### DESCRIPTION OF THE TASK
Only the lines from the one containing "collection type used" to the end of the entries should be written out, each exactly as it stands, both ends included.
——————
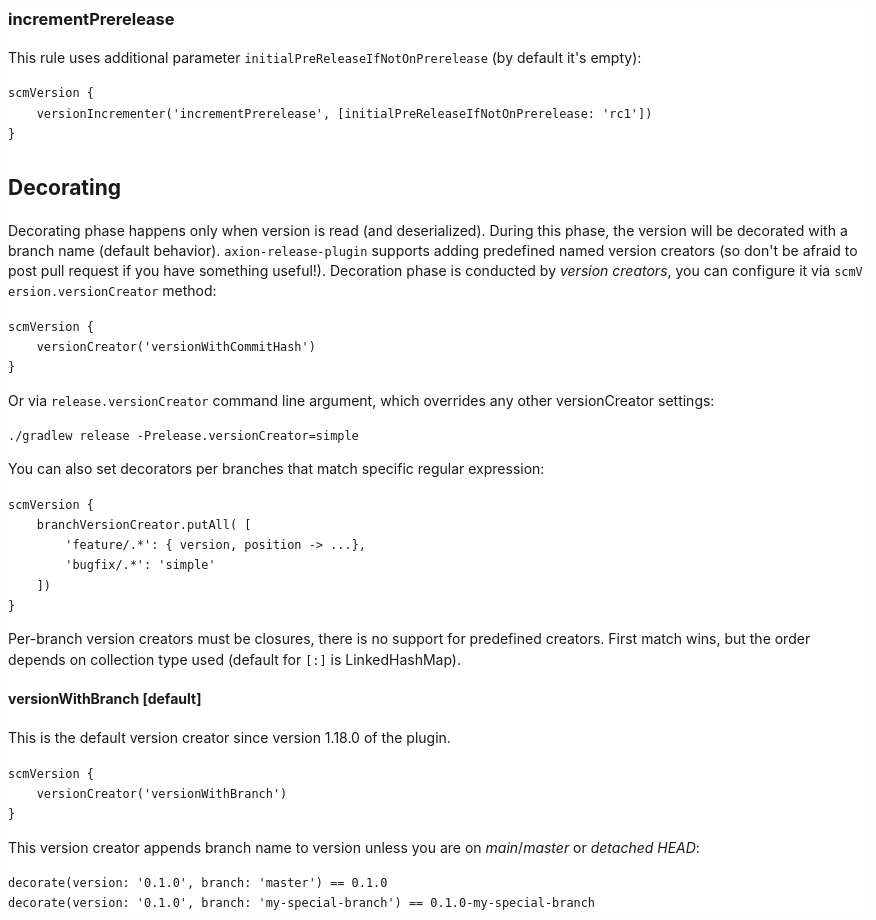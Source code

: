 ### incrementPrerelease

This rule uses additional parameter `initialPreReleaseIfNotOnPrerelease`
(by default it's empty):

    scmVersion {
        versionIncrementer('incrementPrerelease', [initialPreReleaseIfNotOnPrerelease: 'rc1'])
    }

## Decorating

Decorating phase happens only when version is read (and deserialized).
During this phase, the version will be decorated with a branch name (default behavior).
`axion-release-plugin` supports adding predefined named version creators
(so don't be afraid to post pull request if you have something useful!).
Decoration phase is conducted by *version creators*,
you can configure it via `scmVersion.versionCreator`
method:

    scmVersion {
        versionCreator('versionWithCommitHash')
    }

Or via `release.versionCreator` command line argument, which overrides
any other versionCreator settings:

    ./gradlew release -Prelease.versionCreator=simple

You can also set decorators per branches that match specific regular
expression:

    scmVersion {
        branchVersionCreator.putAll( [
            'feature/.*': { version, position -> ...},
            'bugfix/.*': 'simple'
        ])
    }

Per-branch version creators must be closures, there is no support for
predefined creators. First match wins, but the order depends on
collection type used (default for `[:]` is LinkedHashMap).

#### versionWithBranch [default]

This is the default version creator since version 1.18.0 of the plugin.

    scmVersion {
        versionCreator('versionWithBranch')
    }

This version creator appends branch name to version unless you are on
*main*/*master* or *detached HEAD*:

    decorate(version: '0.1.0', branch: 'master') == 0.1.0
    decorate(version: '0.1.0', branch: 'my-special-branch') == 0.1.0-my-special-branch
——————
### WRITTEN RESPONSE
collection type used (default for `[:]` is LinkedHashMap).

#### versionWithBranch [default]

This is the default version creator since version 1.18.0 of the plugin.

    scmVersion {
        versionCreator('versionWithBranch')
    }

This version creator appends branch name to version unless you are on
*main*/*master* or *detached HEAD*:

    decorate(version: '0.1.0', branch: 'master') == 0.1.0
    decorate(version: '0.1.0', branch: 'my-special-branch') == 0.1.0-my-special-branch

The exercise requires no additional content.